*** Study material

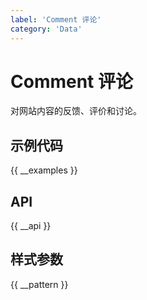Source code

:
```yaml
---
label: 'Comment 评论'
category: 'Data'
---
```


# Comment 评论

对网站内容的反馈、评价和讨论。

## 示例代码

{{ __examples }}

## API

{{ __api }}

## 样式参数

{{ __pattern }}
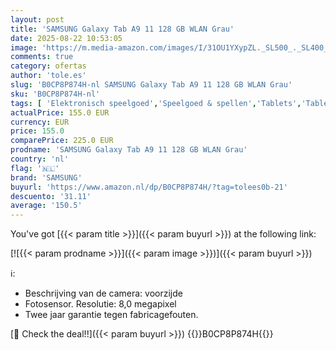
 ```yaml
---
layout: post
title: 'SAMSUNG Galaxy Tab A9 11 128 GB WLAN Grau'
date: 2025-08-22 10:53:05
image: 'https://m.media-amazon.com/images/I/31OU1YXypZL._SL500_._SL400_.jpg'
comments: true
category: ofertas
author: 'tole.es'
slug: 'B0CP8P874H-nl SAMSUNG Galaxy Tab A9 11 128 GB WLAN Grau'
sku: 'B0CP8P874H-nl'
tags: [ 'Elektronisch speelgoed','Speelgoed & spellen','Tablets','Tablets & accessoires','samsung','🇳🇱', ]
actualPrice: 155.0 EUR
currency: EUR
price: 155.0
comparePrice: 225.0 EUR
prodname: 'SAMSUNG Galaxy Tab A9 11 128 GB WLAN Grau'
country: 'nl'
flag: '🇳🇱'
brand: 'SAMSUNG'
buyurl: 'https://www.amazon.nl/dp/B0CP8P874H/?tag=tolees0b-21'
descuento: '31.11'
average: '150.5'
---
```


You've got [{{< param title >}}]({{< param buyurl >}}) at the following link:

[![{{< param prodname >}}]({{< param image >}})]({{< param buyurl >}})

ℹ️:

- Beschrijving van de camera: voorzijde
- Fotosensor. Resolutie: 8,0 megapixel
- Twee jaar garantie tegen fabricagefouten.

[🛒 Check the deal!!]({{< param buyurl >}})
{{<world>}}B0CP8P874H{{</world>}}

******

Working through the records above, copy each line in which "image" is found.

image: 'https://m.media-amazon.com/images/I/31OU1YXypZL._SL500_._SL400_.jpg'
[![{{< param prodname >}}]({{< param image >}})]({{< param buyurl >}})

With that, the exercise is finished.